### What you should do
Leaving pictures aside, restate exactly the lines of the data below, from the first one through the line that contains "Underground excavations may".

[Collected data]
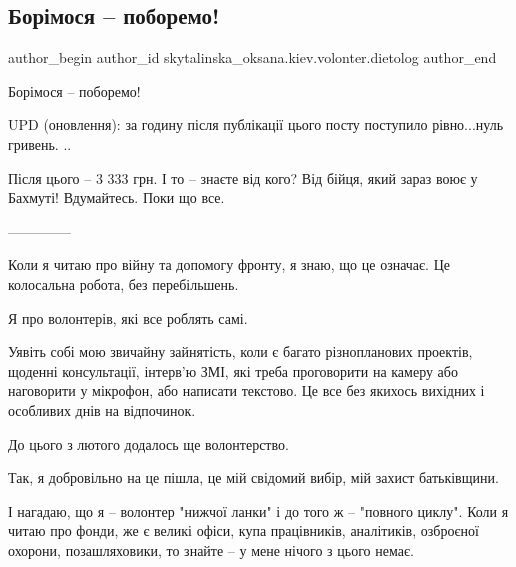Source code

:  
 
 
 
 
 
\subsection{Борімося -- поборемо!}
\label{sec:15_11_2022.fb.skytalinska_oksana.kiev.volonter.dietolog.1.borimosja}
 
\ifcmt
 author_begin
   author_id skytalinska_oksana.kiev.volonter.dietolog
 author_end
\fi

Борімося -- поборемо! 

UPD (оновлення): за годину після публікації цього посту поступило рівно...нуль
гривень.  ..

Після цього -- 3 333 грн. І то -- знаєте від кого? Від бійця, який зараз воює у
Бахмуті! Вдумайтесь. Поки що все.

--------------

Коли я читаю про війну та допомогу фронту, я знаю, що це означає. Це колосальна
робота, без перебільшень.

Я про волонтерів, які все роблять самі.

Уявіть собі мою звичайну зайнятість, коли є багато різнопланових проектів,
щоденні консультації, інтерв'ю ЗМІ, які треба проговорити на камеру або
наговорити у мікрофон, або написати текстово. Це все без якихось вихідних і
особливих днів на відпочинок.

До цього з лютого додалось ще волонтерство.

Так, я добровільно на це пішла, це мій свідомий вибір, мій захист батьківщини.

І нагадаю, що я -- волонтер "нижчої ланки" і до того ж -- "повного циклу". Коли
я читаю про фонди, же є великі офіси, купа працівників, аналітиків, озброєної
охорони, позашляховики, то знайте -- у мене нічого з цього немає.

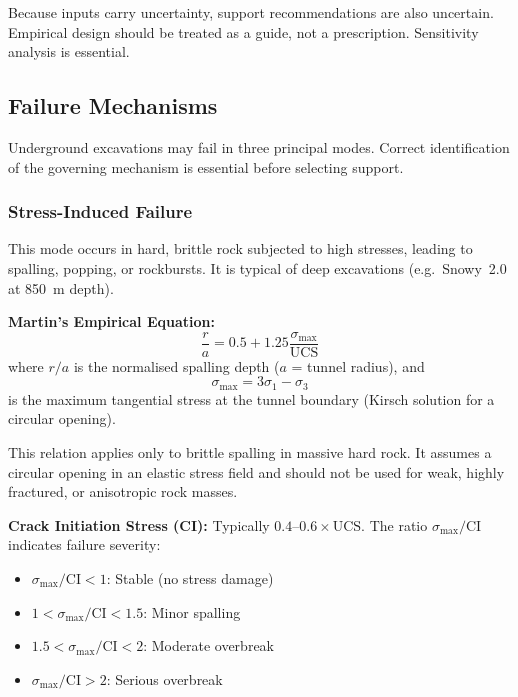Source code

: \documentclass[a4paper,12pt]{article}
\begin{document}
\begin{warnbox}
Because inputs carry uncertainty, support recommendations are also uncertain. Empirical design should be treated as a guide, not a prescription. Sensitivity analysis is essential.
\end{warnbox}

\subsection{Failure Mechanisms}
Underground excavations may fail in three principal modes. Correct identification of the governing mechanism is essential before selecting support.

\subsubsection{Stress-Induced Failure}
This mode occurs in hard, brittle rock subjected to high stresses, leading to spalling, popping, or rockbursts. It is typical of deep excavations (e.g.\ Snowy~2.0 at 850~m depth).

\textbf{Martin's Empirical Equation:}
\[
\boxed{\frac{r}{a} = 0.5 + 1.25 \frac{\sigma_{\max}}{\mathrm{UCS}}}
\]
where $r/a$ is the normalised spalling depth ($a$ = tunnel radius), and
\[
\sigma_{\max} = 3\sigma_1 - \sigma_3
\]
is the maximum tangential stress at the tunnel boundary (Kirsch solution for a circular opening).

\begin{warnbox}
This relation applies only to brittle spalling in massive hard rock. It assumes a circular opening in an elastic stress field and should not be used for weak, highly fractured, or anisotropic rock masses.
\end{warnbox}

\textbf{Crack Initiation Stress (CI):} Typically $0.4$--$0.6 \times \mathrm{UCS}$. The ratio $\sigma_{\max}/\mathrm{CI}$ indicates failure severity:
\begin{itemize}
    \item $\sigma_{\max}/\mathrm{CI} < 1$: Stable (no stress damage)
    \item $1 < \sigma_{\max}/\mathrm{CI} < 1.5$: Minor spalling
    \item $1.5 < \sigma_{\max}/\mathrm{CI} < 2$: Moderate overbreak
    \item $\sigma_{\max}/\mathrm{CI} > 2$: Serious overbreak
\end{itemize}
\end{document}
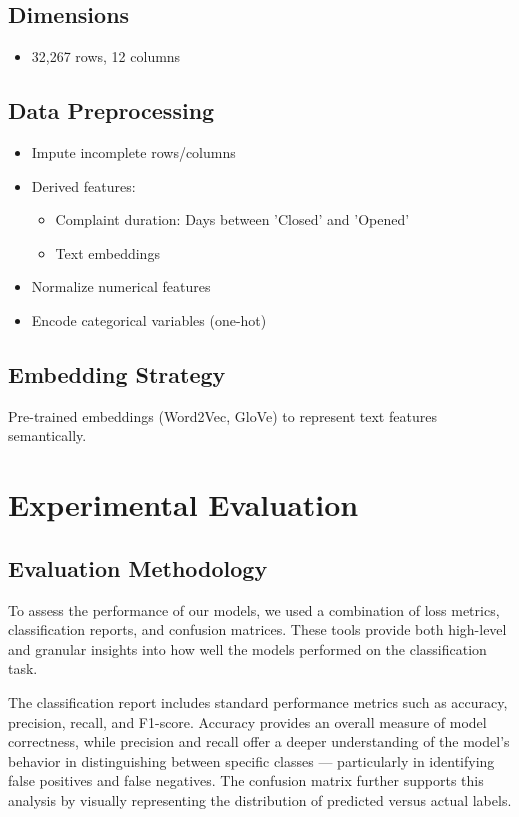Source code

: \documentclass[final]{article}
\begin{document}
\subsection{Dimensions}
\begin{itemize}
  \item 32,267 rows, 12 columns
\end{itemize}

\subsection{Data Preprocessing}
\begin{itemize}
  \item Impute incomplete rows/columns
  \item Derived features:
  \begin{itemize}
    \item Complaint duration: Days between 'Closed' and 'Opened'
    \item Text embeddings
  \end{itemize}
  \item Normalize numerical features
  \item Encode categorical variables (one-hot)
\end{itemize}

\subsection{Embedding Strategy}
Pre-trained embeddings (Word2Vec, GloVe) to represent text features semantically.

\section{Experimental Evaluation}

\subsection{Evaluation Methodology}

To assess the performance of our models, we used a combination of loss metrics, classification reports, and confusion matrices. These tools provide both high-level and granular insights into how well the models performed on the classification task.

The classification report includes standard performance metrics such as accuracy, precision, recall, and F1-score. Accuracy provides an overall measure of model correctness, while precision and recall offer a deeper understanding of the model’s behavior in distinguishing between specific classes — particularly in identifying false positives and false negatives. The confusion matrix further supports this analysis by visually representing the distribution of predicted versus actual labels.
\end{document}
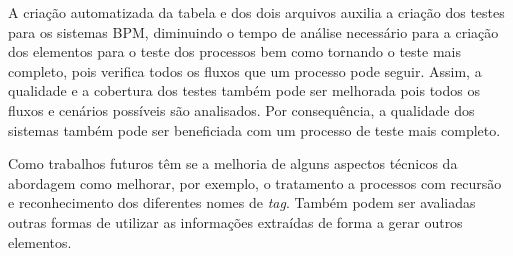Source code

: \documentclass[12pt]{article}
\begin{document}
A criação automatizada da tabela e dos dois arquivos auxilia a criação dos testes para os sistemas BPM, diminuindo o tempo de análise necessário para a criação dos elementos para o teste dos processos bem como tornando o teste mais completo, pois verifica todos os fluxos que um processo pode seguir. Assim, a qualidade e a cobertura dos testes também pode ser melhorada pois todos os fluxos e cenários possíveis são analisados. Por consequência, a qualidade dos sistemas também pode ser beneficiada com um processo de teste mais completo.

Como trabalhos futuros têm se a melhoria de alguns aspectos técnicos da abordagem como melhorar, por exemplo, o tratamento a processos com recursão e reconhecimento dos diferentes nomes de \emph{tag}. Também podem ser avaliadas outras formas de utilizar as informações extraídas de forma a gerar outros elementos.
 




\end{document}
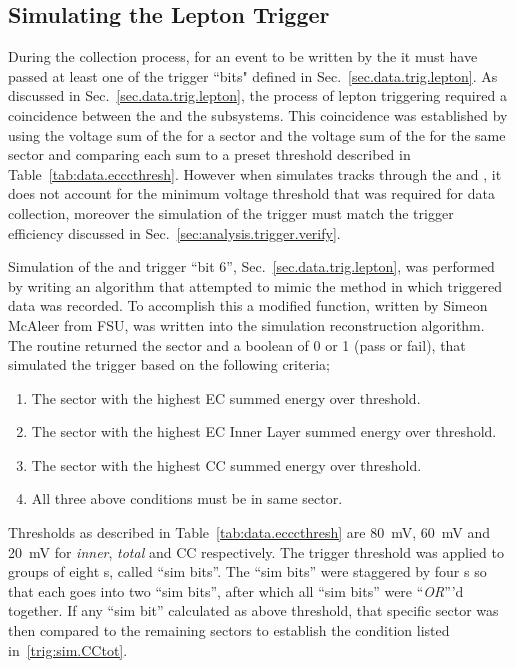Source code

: \subsection{Simulating the Lepton Trigger}\label{sec:analysis.accept.trigger}
During the collection process, for an event to be written by the  it must have passed at least one of the trigger ``bits" defined in Sec.~\ref{sec.data.trig.lepton}. As discussed in Sec.~\ref{sec.data.trig.lepton}, the process of lepton triggering required a coincidence between the  and the  subsystems. This coincidence was established by using the voltage sum of the  for a sector and the voltage sum of the  for the same sector and comparing each sum to a preset threshold described in Table~\ref{tab:data.ecccthresh}. However when  simulates tracks through the  and , it does not account for the minimum voltage threshold that was required for data collection, moreover the simulation of the trigger must match the trigger efficiency discussed in Sec.~\ref{sec:analysis.trigger.verify}.

Simulation of the  and  trigger ``bit 6'', Sec.~\ref{sec.data.trig.lepton}, was performed by writing an algorithm that attempted to mimic the method in which triggered data was recorded. To accomplish this a modified function, written by Simeon McAleer from FSU, was written into the simulation reconstruction algorithm. The routine returned the sector and a boolean of 0 or 1 (pass or fail), that simulated the trigger based on the following criteria;
\begin{enumerate}\label{trig:sim.all}
	\item The sector with the highest EC summed energy over threshold. \label{trig:sim.ECtot} 
	\item The sector with the highest EC Inner Layer summed energy over threshold. \label{trig:sim.ECinner} 
	\item The sector with the highest CC summed energy over threshold. \label{trig:sim.CCtot} 
	\item All three above conditions must be in same sector.
\end{enumerate}
Thresholds as described in Table~\ref{tab:data.ecccthresh} are 80~mV, 60~mV and 20~mV for  \emph{inner}, \emph{total} and CC respectively. The  trigger threshold was applied to groups of eight  s, called ``sim bits''. The ``sim bits'' were staggered by four s so that each  goes into two ``sim bits'', after which all ``sim bits'' were ``\emph{OR}'''d together. If any ``sim bit'' calculated as above threshold, that specific sector was then compared to the remaining sectors to establish the condition listed in~\ref{trig:sim.CCtot}.

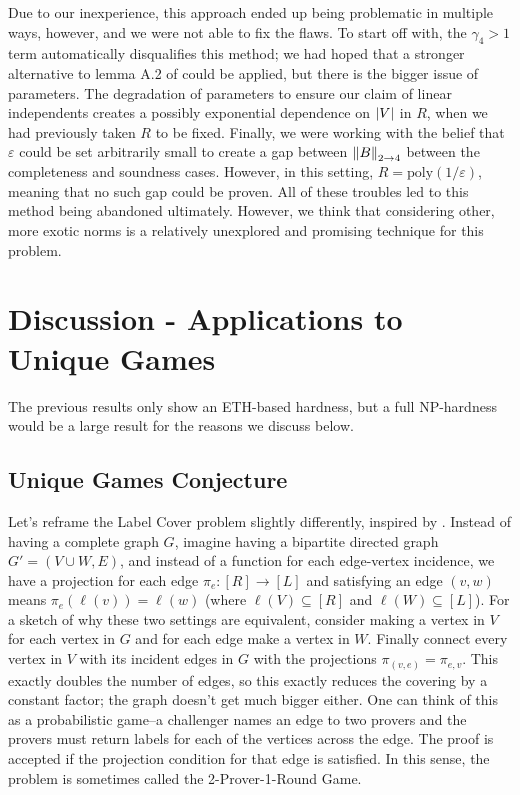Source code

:\documentclass[10pt]{article}
\begin{document}
Due to our inexperience, this approach ended up being problematic in multiple ways, however, and we were not able to fix the flaws. To start off with, the $\gamma_4 > 1$ term automatically disqualifies this method; we had hoped that a stronger alternative to lemma A.2 of \cite{pqalmost} could be applied, but there is the bigger issue of parameters. The degradation of parameters to ensure our claim of linear independents creates a possibly exponential dependence on $\abs{V}$ in $R$, when we had previously taken $R$ to be fixed. Finally, we were working with the belief that $\varepsilon$ could be set arbitrarily small to create a gap between $\norm{B}_{2 \to 4}$ between the completeness and soundness cases. However, in this setting, $R = \textrm{poly}(1/\varepsilon)$, meaning that no such gap could be proven. All of these troubles led to this method being abandoned ultimately. However, we think that considering other, more exotic norms is a relatively unexplored and promising technique for this problem.

\section{Discussion - Applications to Unique Games}
The previous results only show an ETH-based hardness, but a full NP-hardness would be a large result for the reasons we discuss below.

\subsection{Unique Games Conjecture}
Let's reframe the Label Cover problem slightly differently, inspired by \cite{ugc-survey}. Instead of having a complete graph $G$, imagine having a bipartite directed graph $G' = (V \cup W, E)$, and instead of a function for each edge-vertex incidence, we have a projection for each edge $\pi_e: [R] \to [L]$ and satisfying an edge $(v, w)$ means $\pi_e(\ell(v)) = \ell(w)$ (where $\ell(V) \subseteq [R]$ and $\ell(W) \subseteq [L]$). For a sketch of why these two settings are equivalent, consider making a vertex in $V$ for each vertex in $G$ and for each edge make a vertex in $W$. Finally connect every vertex in $V$ with its incident edges in $G$ with the projections $\pi_{(v, e)} = \pi_{e, v}$. This exactly doubles the number of edges, so this exactly reduces the covering by a constant factor; the graph doesn't get much bigger either. One can think of this as a probabilistic game--a challenger names an edge to two provers and the provers must return labels for each of the vertices across the edge. The proof is accepted if the projection condition for that edge is satisfied. In this sense, the problem is sometimes called the 2-Prover-1-Round Game.
\end{document}

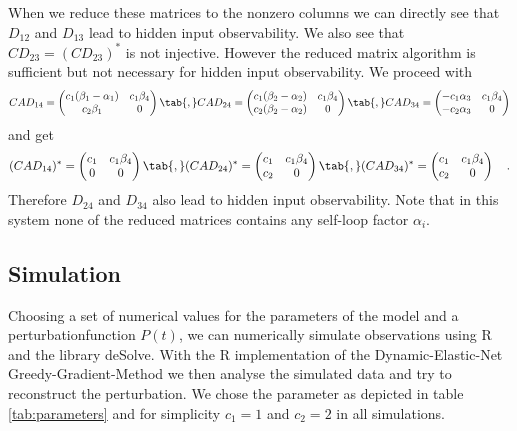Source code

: When we reduce these matrices to the nonzero columns we can directly see that $D_{12}$ and 
$D_{13}$ lead to hidden input observability. We also see that $CD_{23}=(CD_{23})^*$ is not 
injective. However the reduced matrix algorithm is sufficient but not necessary for hidden 
input observability. We proceed with
\begin{equation*}
CAD_{14} = \begin{pmatrix} c_1(\beta_1-\alpha_1) & c_1 \beta_4 \\ c_2\beta_1 & 
0\end{pmatrix} \tab{,}
CAD_{24} = \begin{pmatrix} c_1(\beta_2-\alpha_2) & c_1 \beta_4 \\ c_2(\beta_2-\alpha_2) & 0 
\end{pmatrix} \tab{,}
CAD_{34} = \begin{pmatrix} -c_1\alpha_3 & c_1\beta_4 \\ -c_2\alpha_3 & 0      \end{pmatrix} 
\end{equation*}
and get
\begin{equation*}
(CAD_{14})^* = \begin{pmatrix} c_1 & c_1 \beta_4 \\ 0 & 0\end{pmatrix} \tab{,}
(CAD_{24})^* = \begin{pmatrix} c_1 & c_1 \beta_4 \\ c_2& 0 
\end{pmatrix} \tab{,}
(CAD_{34})^* = \begin{pmatrix} c_1 & c_1\beta_4 \\ c_2 & 0      \end{pmatrix}  \quad .
\end{equation*}
Therefore $D_{24}$ and $D_{34}$ also lead to hidden input observability.
Note that in this system none of the reduced matrices contains any self-loop factor 
$\alpha_i$.

\clearpage
\subsection*{Simulation}
Choosing a set of numerical values for the parameters of the model and a 
perturbationfunction $P(t)$, we can numerically 
simulate observations using \textsf{R} and the library \textsf{deSolve}. With the 
\textsf{R} implementation of the \textsf{Dynamic-Elastic-Net} 
\textsf{Greedy-Gradient-Method} we 
then analyse the simulated data and try to reconstruct the perturbation. We chose the 
parameter as depicted in table \ref{tab:parameters} and for simplicity $c_1=1$ 
and $c_2=2$ in all simulations.

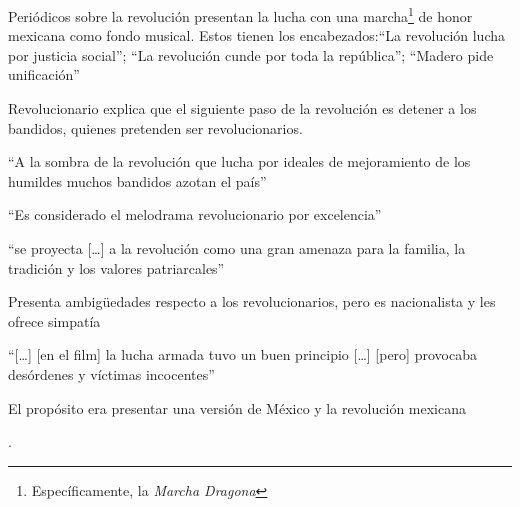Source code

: \begin{compactitem}
    \item  Periódicos sobre la revolución presentan la lucha con una marcha\footnote{Específicamente, la \emph{Marcha Dragona}} de honor mexicana como fondo musical. Estos tienen los encabezados:``La revolución lucha por justicia social''; ``La revolución cunde por toda la república''; ``Madero pide unificación''\autocite[42:38-43:20]{fernandez_flor_1943}
    \item Revolucionario explica que el siguiente paso de la revolución es detener a los bandidos, quienes pretenden ser revolucionarios.\autocite[48:07-48:40]{fernandez_flor_1943}
    \item ``A la sombra de la revolución que lucha por ideales de mejoramiento de los humildes muchos bandidos azotan el país''\autocite[1:21:40]{fernandez_flor_1943}
    \item ``Es considerado el melodrama revolucionario por excelencia''\autocite[178]{guerrero_imagen_2005}
    \item ``se proyecta [\ldots] a la revolución como una gran amenaza para la familia, la tradición y los valores patriarcales''\autocite[178]{guerrero_imagen_2005}
    \item Presenta ambigüedades respecto a los revolucionarios, pero es nacionalista y les ofrece simpatía\autocite[87]{demello_unfinished_2001}
    \item ``[\ldots] [en el film] la lucha armada tuvo un buen principio [\ldots] [pero] provocaba desórdenes y víctimas incocentes''\autocite[36]{blanco_aventura_1993}
    \item El propósito era presentar una versión de México y la revolución mexicana\autocite[23:19]{soler_serrano_emilio_1976}
    \item
    \autocite[1:30:10]{fernandez_flor_1943}.
    \end{compactitem} 

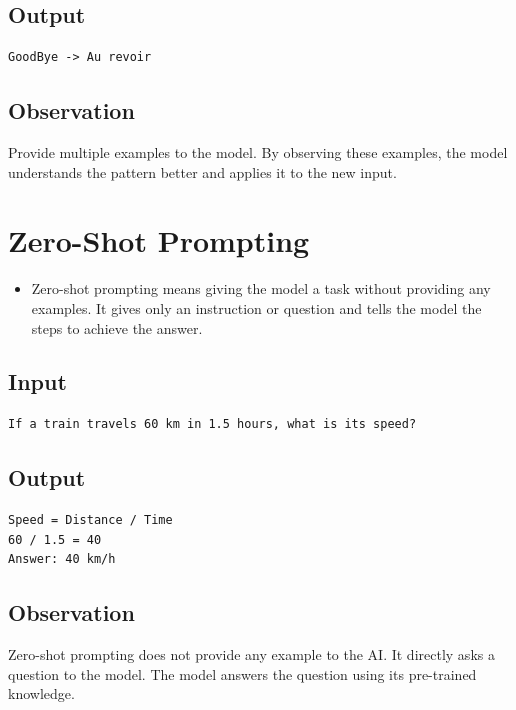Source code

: \documentclass[12pt]{article}
\begin{document}
\subsection*{Output}
\begin{verbatim}
GoodBye -> Au revoir
\end{verbatim}

\subsection*{Observation}
Provide multiple examples to the model. By observing these examples, the model understands the pattern better and applies it to the new input.


\section{Zero-Shot Prompting}

\begin{itemize}
    \item Zero-shot prompting means giving the model a task without providing any examples. It gives only an instruction or question and tells the model the steps to achieve the answer.
\end{itemize}

\subsection*{Input}
\begin{verbatim}
If a train travels 60 km in 1.5 hours, what is its speed?
\end{verbatim}

\subsection*{Output}
\begin{verbatim}
Speed = Distance / Time
60 / 1.5 = 40
Answer: 40 km/h
\end{verbatim}

\subsection*{Observation}
Zero-shot prompting does not provide any example to the AI. It directly asks a question to the model. The model answers the question using its pre-trained knowledge.

\end{document}
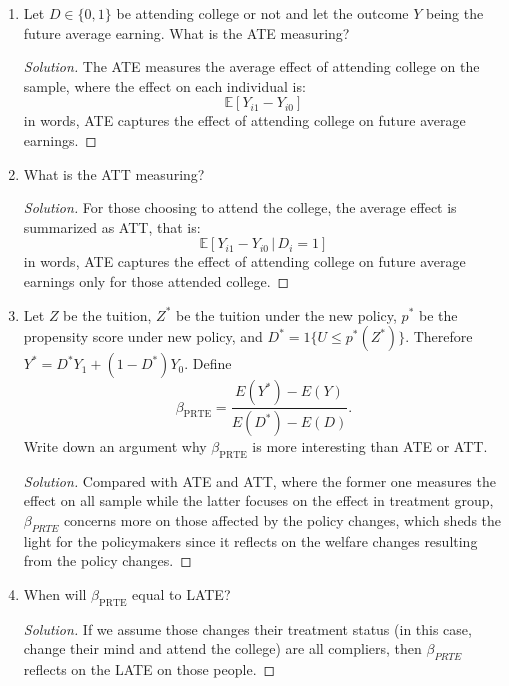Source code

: \documentclass[11pt]{article}
\newenvironment{solution}{%
  \renewcommand\qedsymbol{$\blacksquare$}%
  \begin{mdframed}[backgroundcolor=gray!15]%
  \begin{proof}[Solution]}%
  {\end{proof}%
  \end{mdframed}}%
\newcommand{\ept}{\mathbb{E}}
\newcommand{\given}{\,|\,}
\begin{document}
    \begin{enumerate}

        \item Let $D \in \{0,1\}$ be attending college or not and let the outcome $Y$ being the future average earning. What is the ATE measuring?
        
            \begin{solution}
                The ATE measures the average effect of attending college on the sample, where the effect on each individual is:
                \[
                    \ept[Y_{i1} - Y_{i0}]
                \]
                in words, ATE captures the effect of attending college on future average earnings.
            \end{solution}
        
        \item What is the ATT measuring?
        
            \begin{solution}
                For those choosing to attend the college, the average effect is summarized as ATT, that is:
                \[
                    \ept[Y_{i1} - Y_{i0} \given D_i = 1]
                \]
                in words, ATE captures the effect of attending college on future average earnings only for those attended college.
            \end{solution}
        
        \item Let $Z$ be the tuition, $Z^*$ be the tuition under the new policy, $p^*$ be the propensity score under new policy, and $D^* = 1\{U \leq p^*(Z^*)\}$. Therefore $Y^* = D^*Y_1 + (1-D^*)Y_0$. Define
        \[\beta_{\text{PRTE}} = \frac{E(Y^*)-E(Y)}{E(D^*)-E(D)}.\]
        Write down an argument why $\beta_{\text{PRTE}}$ is more interesting than ATE or ATT.

            \begin{solution}
                Compared with ATE and ATT, where the former one measures the effect on all sample while the latter focuses on the effect in treatment group, $\beta_{PRTE}$ concerns more on those affected by the policy changes, which sheds the light for the policymakers since it reflects on the welfare changes resulting from the policy changes.
            \end{solution}
        
        \item When will $\beta_{\text{PRTE}}$ equal to LATE?
        
            \begin{solution}
                If we assume those changes their treatment status (in this case, change their mind and attend the college) are all compliers, then $\beta_{PRTE}$ reflects on the LATE on those people.
            \end{solution}

    \end{enumerate}
\end{document}
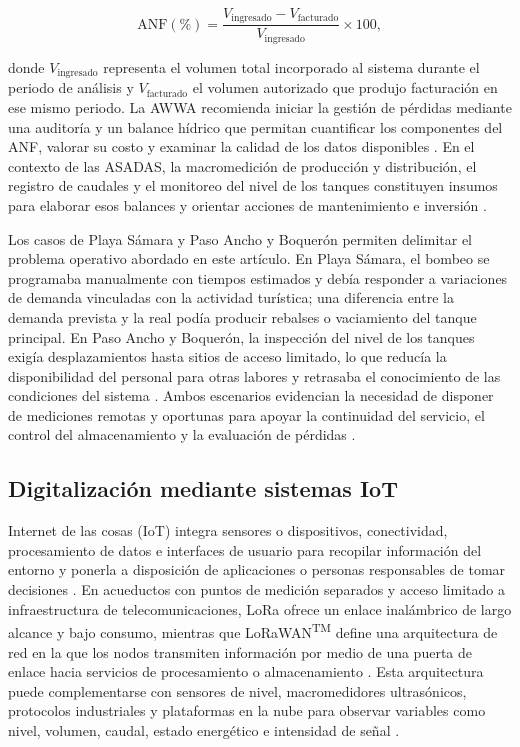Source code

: \documentclass[12pt,letterpaper]{article}
\begin{document}
\begin{equation}
  \mathrm{ANF}(\%)=\frac{V_{\text{ingresado}}-V_{\text{facturado}}}{V_{\text{ingresado}}}\times 100,
  \label{eq:anf}
\end{equation}

donde $V_{\text{ingresado}}$ representa el volumen total incorporado al sistema durante el periodo de análisis y $V_{\text{facturado}}$ el volumen autorizado que produjo facturación en ese mismo periodo. La AWWA recomienda iniciar la gestión de pérdidas mediante una auditoría y un balance hídrico que permitan cuantificar los componentes del ANF, valorar su costo y examinar la calidad de los datos disponibles \cite{kunkel2016}. En el contexto de las ASADAS, la macromedición de producción y distribución, el registro de caudales y el monitoreo del nivel de los tanques constituyen insumos para elaborar esos balances y orientar acciones de mantenimiento e inversión \cite{ayapnud2017,solorzano2021,oviedo2024}.

Los casos de Playa Sámara y Paso Ancho y Boquerón permiten delimitar el problema operativo abordado en este artículo. En Playa Sámara, el bombeo se programaba manualmente con tiempos estimados y debía responder a variaciones de demanda vinculadas con la actividad turística; una diferencia entre la demanda prevista y la real podía producir rebalses o vaciamiento del tanque principal. En Paso Ancho y Boquerón, la inspección del nivel de los tanques exigía desplazamientos hasta sitios de acceso limitado, lo que reducía la disponibilidad del personal para otras labores y retrasaba el conocimiento de las condiciones del sistema \cite{solorzano2021,oviedo2024}. Ambos escenarios evidencian la necesidad de disponer de mediciones remotas y oportunas para apoyar la continuidad del servicio, el control del almacenamiento y la evaluación de pérdidas \cite{solorzano2021,oviedo2024}.

\subsection{Digitalización mediante sistemas IoT}
Internet de las cosas (IoT) integra sensores o dispositivos, conectividad, procesamiento de datos e interfaces de usuario para recopilar información del entorno y ponerla a disposición de aplicaciones o personas responsables de tomar decisiones \cite{rose2015}. En acueductos con puntos de medición separados y acceso limitado a infraestructura de telecomunicaciones, LoRa ofrece un enlace inalámbrico de largo alcance y bajo consumo, mientras que LoRaWAN\textsuperscript{TM} define una arquitectura de red en la que los nodos transmiten información por medio de una puerta de enlace hacia servicios de procesamiento o almacenamiento \cite{lora2015}. Esta arquitectura puede complementarse con sensores de nivel, macromedidores ultrasónicos, protocolos industriales y plataformas en la nube para observar variables como nivel, volumen, caudal, estado energético e intensidad de señal \cite{arad2020,solorzano2021,oviedo2024}.
\end{document}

### Exercise answer
Source code

:  
 
 
 
 
 
\subsection{Борімося -- поборемо!}
\label{sec:15_11_2022.fb.skytalinska_oksana.kiev.volonter.dietolog.1.borimosja}
 
\ifcmt
 author_begin
   author_id skytalinska_oksana.kiev.volonter.dietolog
 author_end
\fi

Борімося -- поборемо! 

UPD (оновлення): за годину після публікації цього посту поступило рівно...нуль
гривень.  ..

Після цього -- 3 333 грн. І то -- знаєте від кого? Від бійця, який зараз воює у
Бахмуті! Вдумайтесь. Поки що все.

--------------

Коли я читаю про війну та допомогу фронту, я знаю, що це означає. Це колосальна
робота, без перебільшень.

Я про волонтерів, які все роблять самі.

Уявіть собі мою звичайну зайнятість, коли є багато різнопланових проектів,
щоденні консультації, інтерв'ю ЗМІ, які треба проговорити на камеру або
наговорити у мікрофон, або написати текстово. Це все без якихось вихідних і
особливих днів на відпочинок.

До цього з лютого додалось ще волонтерство.

Так, я добровільно на це пішла, це мій свідомий вибір, мій захист батьківщини.

І нагадаю, що я -- волонтер "нижчої ланки" і до того ж -- "повного циклу". Коли
я читаю про фонди, же є великі офіси, купа працівників, аналітиків, озброєної
охорони, позашляховики, то знайте -- у мене нічого з цього немає.

Source code

: \documentclass[a4paper,12pt]{article}
\begin{document}
\begin{warnbox}
Because inputs carry uncertainty, support recommendations are also uncertain. Empirical design should be treated as a guide, not a prescription. Sensitivity analysis is essential.
\end{warnbox}

\subsection{Failure Mechanisms}
Underground excavations may fail in three principal modes. Correct identification of the governing mechanism is essential before selecting support.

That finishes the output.